** Records follows **

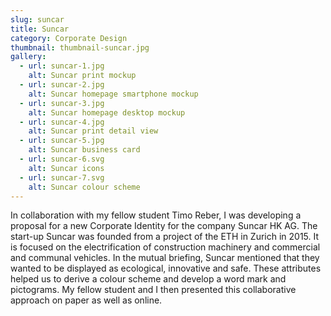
 ```yaml
---
slug: suncar
title: Suncar
category: Corporate Design
thumbnail: thumbnail-suncar.jpg
gallery:
  - url: suncar-1.jpg
    alt: Suncar print mockup 
  - url: suncar-2.jpg
    alt: Suncar homepage smartphone mockup
  - url: suncar-3.jpg
    alt: Suncar homepage desktop mockup
  - url: suncar-4.jpg
    alt: Suncar print detail view
  - url: suncar-5.jpg
    alt: Suncar business card
  - url: suncar-6.svg
    alt: Suncar icons
  - url: suncar-7.svg
    alt: Suncar colour scheme
---
```

In collaboration with my fellow student Timo Reber, I was developing a proposal for a new Corporate Identity for the company Suncar <span class="uppercase">HK AG</span>. The start-up Suncar was founded from a project of the <span class="uppercase">ETH</span> in Zurich in 2015. It is focused on the electrification of construction machinery and commercial and communal vehicles. In the mutual briefing, Suncar mentioned that they wanted to be displayed as ecological, innovative and safe. These attributes helped us to derive a colour scheme and develop a word mark and pictograms. My fellow student and I then presented this collaborative approach on paper as well as online.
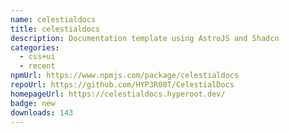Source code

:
 ```yaml
---
name: celestialdocs
title: celestialdocs
description: Documentation template using AstroJS and Shadcn
categories:
  - css+ui
  - recent
npmUrl: https://www.npmjs.com/package/celestialdocs
repoUrl: https://github.com/HYP3R00T/CelestialDocs
homepageUrl: https://celestialdocs.hyperoot.dev/
badge: new
downloads: 143
---
```

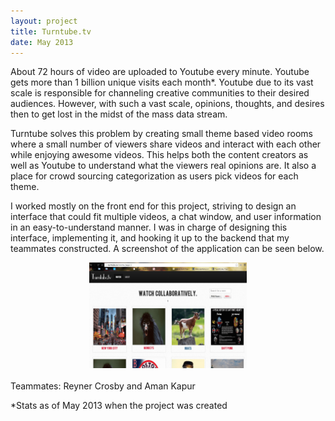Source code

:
 ```yaml
---
layout: project
title: Turntube.tv
date: May 2013
---
```


About 72 hours of video are uploaded to Youtube every minute. Youtube gets more than 1 billion unique visits each month*. Youtube due to its vast scale is responsible for channeling creative communities to their desired audiences. However, with such a vast scale, opinions, thoughts, and desires then to get lost in the midst of the mass data stream.

Turntube solves this problem by creating small theme based video rooms where a small number of viewers share videos and interact with each other while enjoying awesome videos. This helps both the content creators as well as Youtube to understand what the viewers real opinions are. It also a place for crowd sourcing categorization as users pick videos for each theme.

I worked mostly on the front end for this project, striving to design an interface that could fit multiple videos, a chat window, and user information in an easy-to-understand manner. I was in charge of designing this interface, implementing it, and hooking it up to the backend that my teammates constructed. A screenshot of the application can be seen below.

<center><img src="../static/img/project-images/turntube-tv.jpg" width="50%"></center>

<br>
Teammates: Reyner Crosby and Aman Kapur

*Stats as of May 2013 when the project was created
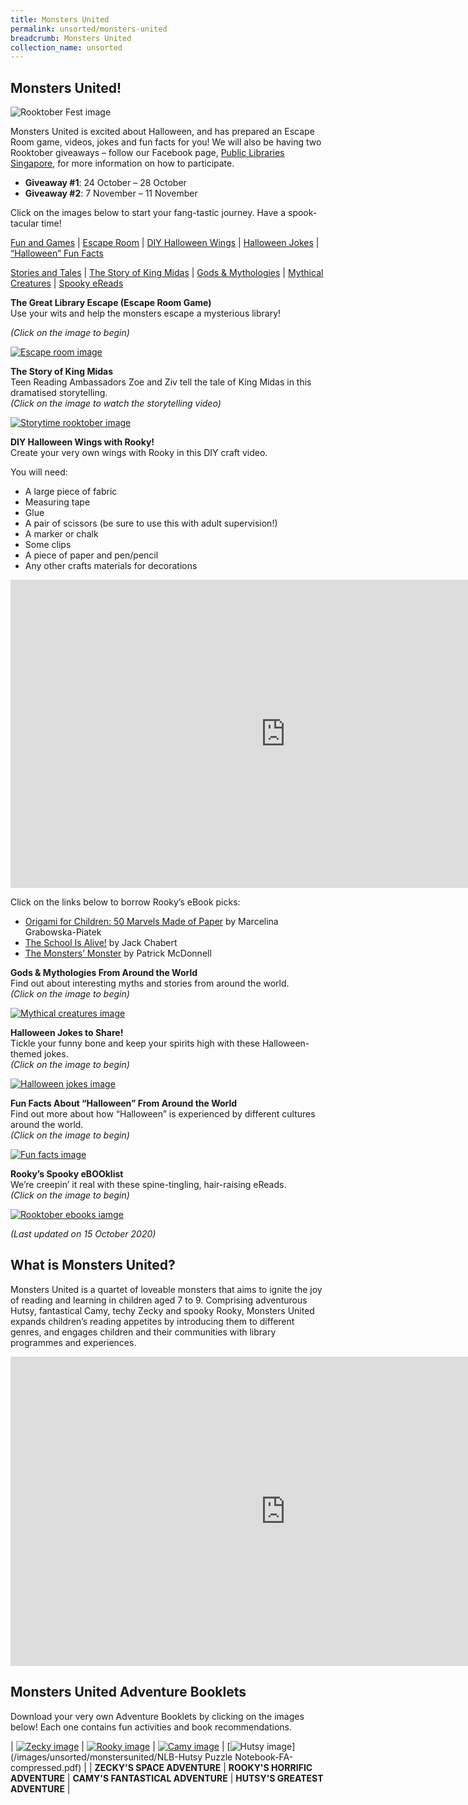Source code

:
 ```yaml
---
title: Monsters United
permalink: unsorted/monsters-united
breadcrumb: Monsters United
collection_name: unsorted
---
```


## **Monsters United!**

![Rooktober Fest image](/images/unsorted/monstersunited/Rooktober-Page-Header-Updated.png)

Monsters United is excited about Halloween, and has prepared an Escape Room game, videos, jokes and fun facts for you! We will also be having two Rooktober giveaways – follow our Facebook page, [Public Libraries Singapore](https://www.facebook.com/publiclibrarysg/), for more information on how to participate.

* **Giveaway #1**: 24 October – 28 October <br>
* **Giveaway #2**: 7 November – 11 November

Click on the images below to start your fang-tastic journey. Have a spook-tacular time!

[Fun and Games](#fun-and-games) | [Escape Room](#the-great-library-escape-escape-room-game) | [DIY Halloween Wings](#diy-halloween-wings) | [Halloween Jokes](#halloween-jokes) | [“Halloween” Fun Facts](#halloween-fun-facts)

[Stories and Tales](#stories-and-tales) | [The Story of King Midas](#the-story-of-king-midas) | [Gods & Mythologies](#gods-mythologies) | [Mythical Creatures](#mythical-creatures) | [Spooky eReads](#spooky-ereads)


**The Great Library Escape (Escape Room Game)** <br>
Use your wits and help the monsters escape a mysterious library!

_(Click on the image to begin)_

[![Escape room image](/images/unsorted/monstersunited/00.png)](https://www.opinionstage.com/rooktober_escape-room/rooktober-fest-the-great-library-escape)

**The Story of King Midas** <br>
Teen Reading Ambassadors Zoe and Ziv tell the tale of King Midas in this dramatised storytelling. <br>
_(Click on the image to watch the storytelling video)_

[![Storytime rooktober image](/images/unsorted/monstersunited/Rooktober-Storytime.png)](https://www.facebook.com/publiclibrarysg/videos/814990779285352)

**DIY Halloween Wings with Rooky!**  <br>
Create your very own wings with Rooky in this DIY craft video.

You will need:

* A large piece of fabric
* Measuring tape
* Glue
* A pair of scissors (be sure to use this with adult supervision!)
* A marker or chalk
* Some clips
* A piece of paper and pen/pencil
* Any other crafts materials for decorations

<iframe width="880" height="493" src="https://www.youtube.com/embed/01744B7EH_s" frameborder="0" allow="accelerometer; autoplay; clipboard-write; encrypted-media; gyroscope; picture-in-picture" allowfullscreen></iframe>

Click on the links below to borrow Rooky’s eBook picks:

* [Origami for Children: 50 Marvels Made of Paper](http://go.gov.sg/24q2xj) by Marcelina Grabowska-Piatek
* [The School Is Alive!](http://go.gov.sg/eh1aky) by Jack Chabert
* [The Monsters’ Monster](http://go.gov.sg/uoijyc) by Patrick McDonnell

**Gods & Mythologies From Around the World**  <br>
Find out about interesting myths and stories from around the world.  <br>
_(Click on the image to begin)_

[![Mythical creatures image](/images/unsorted/monstersunited/Mythical-Creatures.png)](https://go.gov.sg/nlb-rooktober2020-creatures)

**Halloween Jokes to Share!** <br>
Tickle your funny bone and keep your spirits high with these Halloween-themed jokes.  <br>
_(Click on the image to begin)_

[![Halloween jokes image](/images/unsorted/monstersunited/Jokes.png)](https://go.gov.sg/nlb-rooktoberfest2020-jokes)


**Fun Facts About “Halloween” From Around the World**  <br>
Find out more about how “Halloween” is experienced by different cultures around the world.  <br>
_(Click on the image to begin)_

[![Fun facts image](/images/unsorted/monstersunited/Fun-Facts.png)](https://go.gov.sg/rf-halloweenfacts2020)

**Rooky’s Spooky eBOOklist** <br>
We’re creepin’ it real with these spine-tingling, hair-raising eReads. <br>
_(Click on the image to begin)_

[![Rooktober ebooks iamge](/images/unsorted/monstersunited/Rooktober-eBOOklist.png)](http://www.nlb.gov.sg/discovereads/wp-content/uploads/2020/10/Rooktober-eBooklist.pdf)

_(Last updated on 15 October 2020)_

## **What is Monsters United?**

Monsters United is a quartet of loveable monsters that aims to ignite the joy of reading and learning in children aged 7 to 9. Comprising adventurous Hutsy, fantastical Camy, techy Zecky and spooky Rooky, Monsters United expands children’s reading appetites by introducing them to different genres, and engages children and their communities with library programmes and experiences.

<iframe class="center-youtube" width="880" height="495" src="https://www.youtube.com/embed/Vbr0Pqcbhc0" frameborder="0" allow="accelerometer; autoplay; clipboard-write; encrypted-media; gyroscope; picture-in-picture" allowfullscreen></iframe>

## **Monsters United Adventure Booklets**

Download your very own Adventure Booklets by clicking on the images below! Each one contains fun activities and book recommendations.

| [![Zecky image](/images/unsorted/monstersunited/unnamed.png)](/images/unsorted/monstersunited/NLB_Zecky-Puzzle-Notebook_FA.pdf) | [![Rooky image](/images/unsorted/monstersunited/Rookys-Horrific-Adventure.png)](/images/unsorted/monstersunited/NLB_Rooky-Puzzle-Notebook.pdf) | [![Camy image](/images/unsorted/monstersunited/camys-cver.png)](NLB_Camy-Puzzle-Notebook_FA.pdf) | [![Hutsy image](/images/unsorted/monstersunited/hutsys-cover.png)](/images/unsorted/monstersunited/NLB-Hutsy Puzzle Notebook-FA-compressed.pdf) |
| **ZECKY'S SPACE ADVENTURE** | **ROOKY'S HORRIFIC ADVENTURE** | **CAMY'S FANTASTICAL ADVENTURE** | **HUTSY'S GREATEST ADVENTURE** |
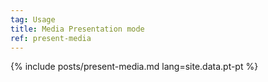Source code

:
 ```yaml
---
tag: Usage
title: Media Presentation mode
ref: present-media
---
```


{% include posts/present-media.md lang=site.data.pt-pt %}
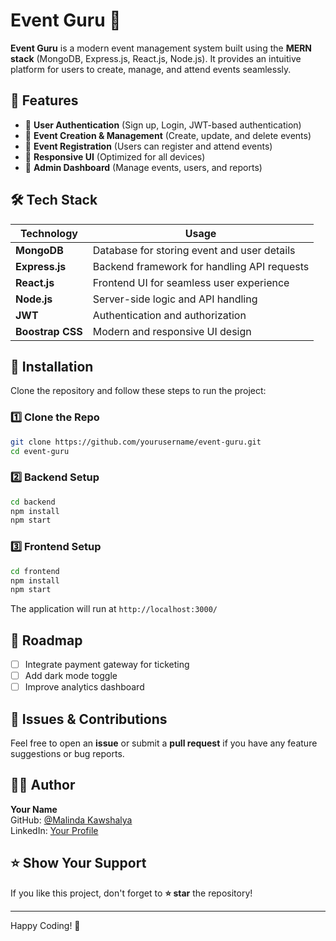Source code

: # Event Guru 🎉

**Event Guru** is a modern event management system built using the **MERN stack** (MongoDB, Express.js, React.js, Node.js). It provides an intuitive platform for users to create, manage, and attend events seamlessly.

## 🚀 Features

- 🔹 **User Authentication** (Sign up, Login, JWT-based authentication)
- 🔹 **Event Creation & Management** (Create, update, and delete events)
- 🔹 **Event Registration** (Users can register and attend events)
- 🔹 **Responsive UI** (Optimized for all devices)
- 🔹 **Admin Dashboard** (Manage events, users, and reports)

## 🛠️ Tech Stack

| Technology    | Usage |
|--------------|--------------------------------------------------|
| **MongoDB**  | Database for storing event and user details |
| **Express.js** | Backend framework for handling API requests |
| **React.js** | Frontend UI for seamless user experience |
| **Node.js** | Server-side logic and API handling |
| **JWT** | Authentication and authorization |
| **Boostrap CSS** | Modern and responsive UI design |


## 🔧 Installation

Clone the repository and follow these steps to run the project:

### 1️⃣ Clone the Repo
```sh
git clone https://github.com/yourusername/event-guru.git
cd event-guru
```

### 2️⃣ Backend Setup
```sh
cd backend
npm install
npm start
```

### 3️⃣ Frontend Setup
```sh
cd frontend
npm install
npm start
```

The application will run at `http://localhost:3000/`



## 📌 Roadmap

- [ ] Integrate payment gateway for ticketing
- [ ] Add dark mode toggle
- [ ] Improve analytics dashboard

## 🐛 Issues & Contributions

Feel free to open an **issue** or submit a **pull request** if you have any feature suggestions or bug reports.

## 👨‍💻 Author

**Your Name**  
GitHub: [@Malinda Kawshalya](https://github.com/yourusername)  
LinkedIn: [Your Profile]([https://linkedin.com/in/yourprofile](https://www.linkedin.com/in/malinda-kawshalya-270872267/))

## ⭐ Show Your Support

If you like this project, don't forget to **⭐ star** the repository!

---

Happy Coding! 🚀
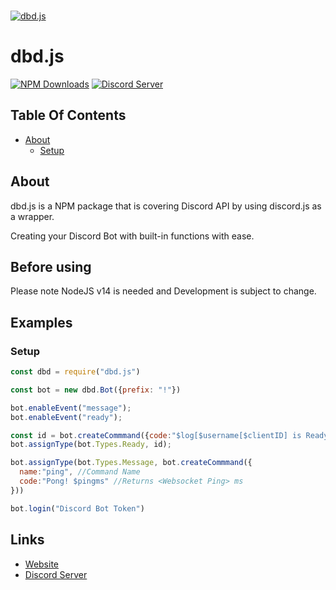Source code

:   <br />
    <p>
    <a href="https://dbd.leref.ga"><img src="https://cdn.discordapp.com/attachments/804505335397744650/816746774571515914/dbdjs.png" alt="dbd.js" /></a>
  </p>

# dbd.js
[![NPM Downloads](https://img.shields.io/npm/dt/dbd.js.svg?maxAge=3600)](https://www.npmjs.com/package/dbd.js)
[![Discord Server](https://img.shields.io/discord/773352845738115102?color=7289da&logo=discord&logoColor=white)](https://dbd.js.org/invite)
## Table Of Contents
- [About](#about)
  - [Setup](#setup)

## About
dbd.js is a NPM package that is covering Discord API by using discord.js as a wrapper.
<br>

Creating your Discord Bot with built-in functions with ease.
 </br>

## Before using
Please note NodeJS v14 is needed and Development is subject to change.

## Examples

### Setup
```js
const dbd = require("dbd.js")

const bot = new dbd.Bot({prefix: "!"})

bot.enableEvent("message");
bot.enableEvent("ready");

const id = bot.createCommmand({code:"$log[$username[$clientID] is Ready.]"});
bot.assignType(bot.Types.Ready, id);

bot.assignType(bot.Types.Message, bot.createCommmand({
  name:"ping", //Command Name
  code:"Pong! $pingms" //Returns <Websocket Ping> ms
}))

bot.login("Discord Bot Token")
```



## Links
- [Website](https://dbd.js.org)
- [Discord Server](https://dbd.js.org/invite)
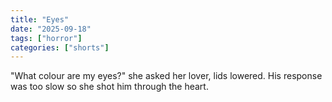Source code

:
 ```yaml
---
title: "Eyes"
date: "2025-09-18"
tags: ["horror"]
categories: ["shorts"]
---
```


"What colour are my eyes?" she asked her lover, lids lowered. His response was too slow so she shot him through the heart.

** End of Records **

Prompt ::
Search the entries for "npmjs" and copy each matching line.

Written solution ::
npmUrl: https://www.npmjs.com/package/celestialdocs
[![NPM Downloads](https://img.shields.io/npm/dt/dbd.js.svg?maxAge=3600)](https://www.npmjs.com/package/dbd.js)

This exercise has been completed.